Within the records that follow, restate exactly the lines from the line with "## Requirements" down to the line with "This project has", including both. Omit the pictures.

> Source texts of formatted documents
——————

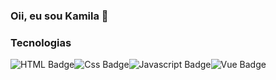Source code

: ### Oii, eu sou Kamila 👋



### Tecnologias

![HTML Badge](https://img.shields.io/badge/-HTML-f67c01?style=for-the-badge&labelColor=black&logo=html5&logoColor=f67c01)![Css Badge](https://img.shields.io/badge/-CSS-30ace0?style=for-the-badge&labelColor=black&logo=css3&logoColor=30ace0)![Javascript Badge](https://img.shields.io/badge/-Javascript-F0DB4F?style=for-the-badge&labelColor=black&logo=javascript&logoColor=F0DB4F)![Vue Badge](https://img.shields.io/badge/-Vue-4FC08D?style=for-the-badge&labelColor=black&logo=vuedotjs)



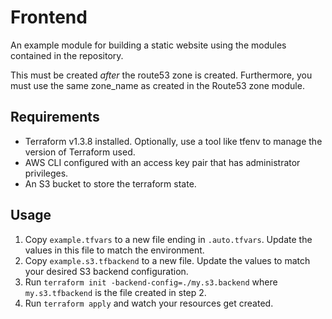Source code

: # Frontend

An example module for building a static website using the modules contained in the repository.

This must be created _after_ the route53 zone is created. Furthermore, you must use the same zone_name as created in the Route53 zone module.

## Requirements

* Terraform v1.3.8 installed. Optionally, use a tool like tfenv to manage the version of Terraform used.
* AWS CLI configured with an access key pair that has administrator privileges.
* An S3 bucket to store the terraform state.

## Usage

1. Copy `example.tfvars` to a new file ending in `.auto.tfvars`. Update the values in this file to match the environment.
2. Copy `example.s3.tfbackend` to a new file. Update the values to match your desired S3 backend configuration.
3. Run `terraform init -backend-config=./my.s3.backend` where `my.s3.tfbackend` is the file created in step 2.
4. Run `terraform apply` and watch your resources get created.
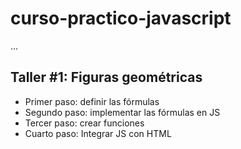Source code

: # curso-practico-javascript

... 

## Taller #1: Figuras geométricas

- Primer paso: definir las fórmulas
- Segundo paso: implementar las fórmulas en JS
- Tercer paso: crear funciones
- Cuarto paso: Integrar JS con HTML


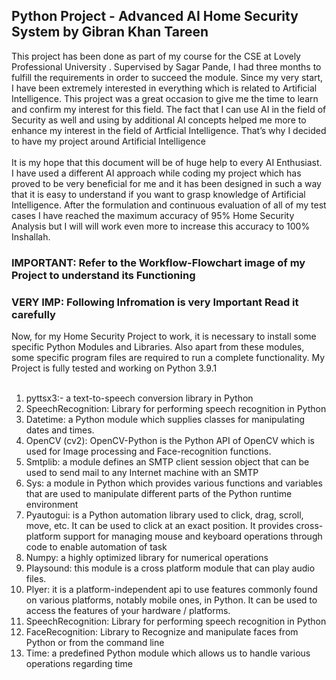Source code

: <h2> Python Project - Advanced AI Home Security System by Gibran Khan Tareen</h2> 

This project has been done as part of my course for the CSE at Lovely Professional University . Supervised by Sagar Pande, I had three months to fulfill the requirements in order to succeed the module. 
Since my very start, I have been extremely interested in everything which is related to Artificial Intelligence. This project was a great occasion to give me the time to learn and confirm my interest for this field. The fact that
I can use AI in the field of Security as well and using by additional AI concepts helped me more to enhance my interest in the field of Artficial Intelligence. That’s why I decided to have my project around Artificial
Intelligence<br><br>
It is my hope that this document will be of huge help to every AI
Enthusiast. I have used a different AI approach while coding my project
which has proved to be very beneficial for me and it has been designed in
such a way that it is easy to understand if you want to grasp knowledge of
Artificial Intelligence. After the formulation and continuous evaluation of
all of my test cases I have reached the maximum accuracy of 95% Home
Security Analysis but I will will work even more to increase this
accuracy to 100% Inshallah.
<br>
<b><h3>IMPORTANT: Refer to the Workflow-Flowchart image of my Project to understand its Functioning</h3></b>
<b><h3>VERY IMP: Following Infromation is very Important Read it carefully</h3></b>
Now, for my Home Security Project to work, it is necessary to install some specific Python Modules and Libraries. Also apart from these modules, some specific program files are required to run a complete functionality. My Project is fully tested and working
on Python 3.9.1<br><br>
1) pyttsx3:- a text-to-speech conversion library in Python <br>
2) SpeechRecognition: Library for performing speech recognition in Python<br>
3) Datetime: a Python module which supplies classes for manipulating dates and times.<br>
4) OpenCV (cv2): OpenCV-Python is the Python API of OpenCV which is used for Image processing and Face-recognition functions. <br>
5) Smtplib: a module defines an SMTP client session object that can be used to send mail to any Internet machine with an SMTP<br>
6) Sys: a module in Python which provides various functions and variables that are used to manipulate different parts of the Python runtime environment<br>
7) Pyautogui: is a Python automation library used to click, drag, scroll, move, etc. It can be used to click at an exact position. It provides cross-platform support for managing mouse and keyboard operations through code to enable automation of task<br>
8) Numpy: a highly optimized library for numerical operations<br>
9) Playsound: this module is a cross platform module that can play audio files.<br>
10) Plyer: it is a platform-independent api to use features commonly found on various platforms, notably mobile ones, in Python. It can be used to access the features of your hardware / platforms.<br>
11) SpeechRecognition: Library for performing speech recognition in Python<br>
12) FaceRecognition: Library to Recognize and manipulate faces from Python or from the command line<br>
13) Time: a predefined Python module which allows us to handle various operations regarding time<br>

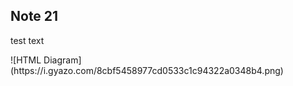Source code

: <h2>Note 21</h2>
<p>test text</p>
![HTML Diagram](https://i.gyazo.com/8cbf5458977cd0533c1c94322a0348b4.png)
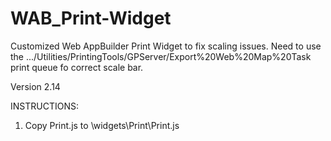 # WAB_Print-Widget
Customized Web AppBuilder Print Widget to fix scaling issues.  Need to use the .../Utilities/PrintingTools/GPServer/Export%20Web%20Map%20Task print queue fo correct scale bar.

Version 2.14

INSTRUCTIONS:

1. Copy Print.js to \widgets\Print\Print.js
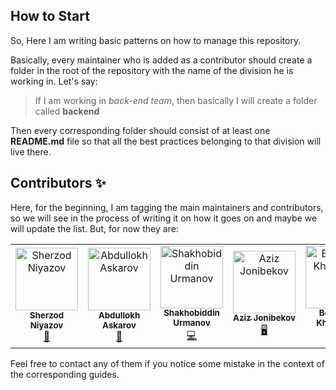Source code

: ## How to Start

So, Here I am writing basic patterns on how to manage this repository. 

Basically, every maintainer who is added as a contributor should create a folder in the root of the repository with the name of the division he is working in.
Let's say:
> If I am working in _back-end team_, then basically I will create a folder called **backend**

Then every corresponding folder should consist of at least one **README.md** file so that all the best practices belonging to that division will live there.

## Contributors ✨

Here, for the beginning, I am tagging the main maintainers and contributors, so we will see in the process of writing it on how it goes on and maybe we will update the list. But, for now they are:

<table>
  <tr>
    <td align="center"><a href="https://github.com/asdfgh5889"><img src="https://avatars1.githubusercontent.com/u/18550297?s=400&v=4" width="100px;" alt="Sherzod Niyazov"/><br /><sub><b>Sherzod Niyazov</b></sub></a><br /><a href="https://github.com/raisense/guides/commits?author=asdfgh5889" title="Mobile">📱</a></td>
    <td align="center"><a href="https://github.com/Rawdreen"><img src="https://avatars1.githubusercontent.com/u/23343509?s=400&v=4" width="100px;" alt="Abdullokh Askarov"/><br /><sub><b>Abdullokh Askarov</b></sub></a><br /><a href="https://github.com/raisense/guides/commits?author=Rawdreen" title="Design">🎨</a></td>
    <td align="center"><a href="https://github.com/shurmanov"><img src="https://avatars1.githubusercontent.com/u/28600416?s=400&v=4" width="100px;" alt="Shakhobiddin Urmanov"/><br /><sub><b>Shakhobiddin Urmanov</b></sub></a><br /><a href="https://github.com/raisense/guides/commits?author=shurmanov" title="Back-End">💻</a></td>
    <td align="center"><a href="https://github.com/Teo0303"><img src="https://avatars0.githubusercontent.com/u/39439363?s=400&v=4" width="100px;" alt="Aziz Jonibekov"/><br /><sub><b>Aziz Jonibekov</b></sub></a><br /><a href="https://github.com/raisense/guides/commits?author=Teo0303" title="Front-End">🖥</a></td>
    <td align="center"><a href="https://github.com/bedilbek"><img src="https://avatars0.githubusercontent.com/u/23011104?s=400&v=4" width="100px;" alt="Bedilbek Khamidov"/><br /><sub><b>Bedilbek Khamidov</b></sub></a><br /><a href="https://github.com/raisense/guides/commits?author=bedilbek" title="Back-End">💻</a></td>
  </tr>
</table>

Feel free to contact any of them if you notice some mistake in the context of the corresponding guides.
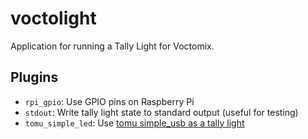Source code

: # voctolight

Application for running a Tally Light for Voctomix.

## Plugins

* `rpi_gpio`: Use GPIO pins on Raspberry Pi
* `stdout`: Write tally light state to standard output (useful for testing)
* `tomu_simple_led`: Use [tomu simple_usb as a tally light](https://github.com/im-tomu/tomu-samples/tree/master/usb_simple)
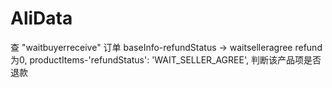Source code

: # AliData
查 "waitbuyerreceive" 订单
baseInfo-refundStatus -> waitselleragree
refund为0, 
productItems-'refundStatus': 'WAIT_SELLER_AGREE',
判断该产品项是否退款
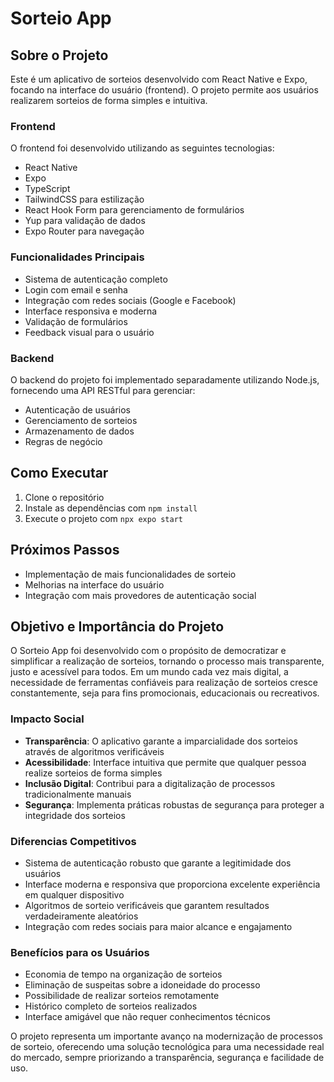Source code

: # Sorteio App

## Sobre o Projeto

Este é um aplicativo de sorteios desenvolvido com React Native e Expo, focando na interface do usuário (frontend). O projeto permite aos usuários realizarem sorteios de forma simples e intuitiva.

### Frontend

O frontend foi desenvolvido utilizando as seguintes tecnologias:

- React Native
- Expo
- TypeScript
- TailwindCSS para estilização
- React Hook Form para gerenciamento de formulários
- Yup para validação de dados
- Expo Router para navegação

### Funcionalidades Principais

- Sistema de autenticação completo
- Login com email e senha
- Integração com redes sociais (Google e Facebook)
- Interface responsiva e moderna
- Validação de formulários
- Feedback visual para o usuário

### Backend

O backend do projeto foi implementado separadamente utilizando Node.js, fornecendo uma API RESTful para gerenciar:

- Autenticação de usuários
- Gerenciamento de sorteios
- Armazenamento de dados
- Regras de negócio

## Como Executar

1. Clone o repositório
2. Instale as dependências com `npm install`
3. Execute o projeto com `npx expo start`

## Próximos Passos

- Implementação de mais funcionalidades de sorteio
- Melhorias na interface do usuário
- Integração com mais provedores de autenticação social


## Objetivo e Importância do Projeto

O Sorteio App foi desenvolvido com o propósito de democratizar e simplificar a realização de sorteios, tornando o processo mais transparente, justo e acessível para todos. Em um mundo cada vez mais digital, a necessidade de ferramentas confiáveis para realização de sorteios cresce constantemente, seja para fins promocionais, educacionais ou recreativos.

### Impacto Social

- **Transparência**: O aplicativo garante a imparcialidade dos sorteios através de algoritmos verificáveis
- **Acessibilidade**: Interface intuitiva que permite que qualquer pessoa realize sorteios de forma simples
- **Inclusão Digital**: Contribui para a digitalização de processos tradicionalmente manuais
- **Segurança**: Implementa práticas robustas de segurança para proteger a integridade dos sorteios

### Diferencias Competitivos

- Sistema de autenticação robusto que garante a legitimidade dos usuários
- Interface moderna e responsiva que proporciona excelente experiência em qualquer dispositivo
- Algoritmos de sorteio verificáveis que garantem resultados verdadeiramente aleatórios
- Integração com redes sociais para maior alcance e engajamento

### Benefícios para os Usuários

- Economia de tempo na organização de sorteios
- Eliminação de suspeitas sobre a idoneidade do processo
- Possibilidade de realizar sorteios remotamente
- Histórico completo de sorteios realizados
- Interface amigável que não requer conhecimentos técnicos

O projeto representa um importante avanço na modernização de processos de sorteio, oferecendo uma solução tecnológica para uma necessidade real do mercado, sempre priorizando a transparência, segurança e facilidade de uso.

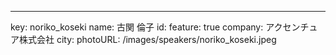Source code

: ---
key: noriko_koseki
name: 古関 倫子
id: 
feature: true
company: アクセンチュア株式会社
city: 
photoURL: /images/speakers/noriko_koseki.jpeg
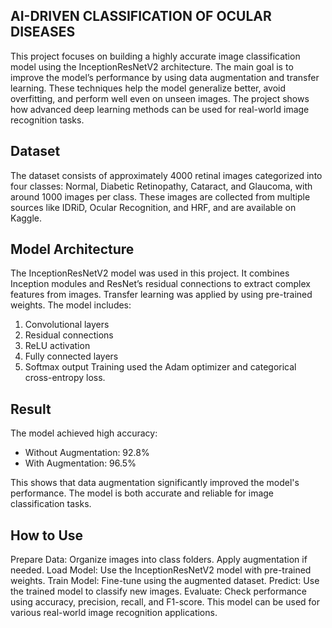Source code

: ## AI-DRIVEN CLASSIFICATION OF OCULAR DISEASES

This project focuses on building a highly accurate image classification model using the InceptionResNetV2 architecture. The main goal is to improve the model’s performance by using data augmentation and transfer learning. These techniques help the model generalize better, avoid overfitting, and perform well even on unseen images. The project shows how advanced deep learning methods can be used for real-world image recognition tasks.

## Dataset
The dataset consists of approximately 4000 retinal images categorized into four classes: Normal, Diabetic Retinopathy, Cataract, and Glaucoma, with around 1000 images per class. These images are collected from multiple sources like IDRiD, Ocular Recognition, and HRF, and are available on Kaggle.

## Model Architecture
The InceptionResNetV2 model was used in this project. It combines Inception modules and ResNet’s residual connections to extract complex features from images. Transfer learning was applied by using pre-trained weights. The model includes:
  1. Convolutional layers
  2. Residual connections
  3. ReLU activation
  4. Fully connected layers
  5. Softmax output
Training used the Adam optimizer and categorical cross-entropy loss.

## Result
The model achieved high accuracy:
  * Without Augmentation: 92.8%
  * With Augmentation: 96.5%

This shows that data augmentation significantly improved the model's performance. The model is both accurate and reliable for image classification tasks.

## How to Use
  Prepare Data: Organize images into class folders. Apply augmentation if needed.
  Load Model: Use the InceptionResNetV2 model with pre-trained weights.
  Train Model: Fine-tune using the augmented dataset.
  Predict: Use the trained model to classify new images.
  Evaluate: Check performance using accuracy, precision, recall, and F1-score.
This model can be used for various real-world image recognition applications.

——————

> Output below
## Requirements

* Terraform v1.3.8 installed. Optionally, use a tool like tfenv to manage the version of Terraform used.
* AWS CLI configured with an access key pair that has administrator privileges.
* An S3 bucket to store the terraform state.

## Usage

1. Copy `example.tfvars` to a new file ending in `.auto.tfvars`. Update the values in this file to match the environment.
2. Copy `example.s3.tfbackend` to a new file. Update the values to match your desired S3 backend configuration.
3. Run `terraform init -backend-config=./my.s3.backend` where `my.s3.tfbackend` is the file created in step 2.
4. Run `terraform apply` and watch your resources get created.
Source code

: # curso-practico-javascript

... 

## Taller #1: Figuras geométricas

- Primer paso: definir las fórmulas
- Segundo paso: implementar las fórmulas en JS
- Tercer paso: crear funciones
- Cuarto paso: Integrar JS con HTML


Source code

: <h2> Python Project - Advanced AI Home Security System by Gibran Khan Tareen</h2> 

This project has been done as part of my course for the CSE at Lovely Professional University . Supervised by Sagar Pande, I had three months to fulfill the requirements in order to succeed the module. 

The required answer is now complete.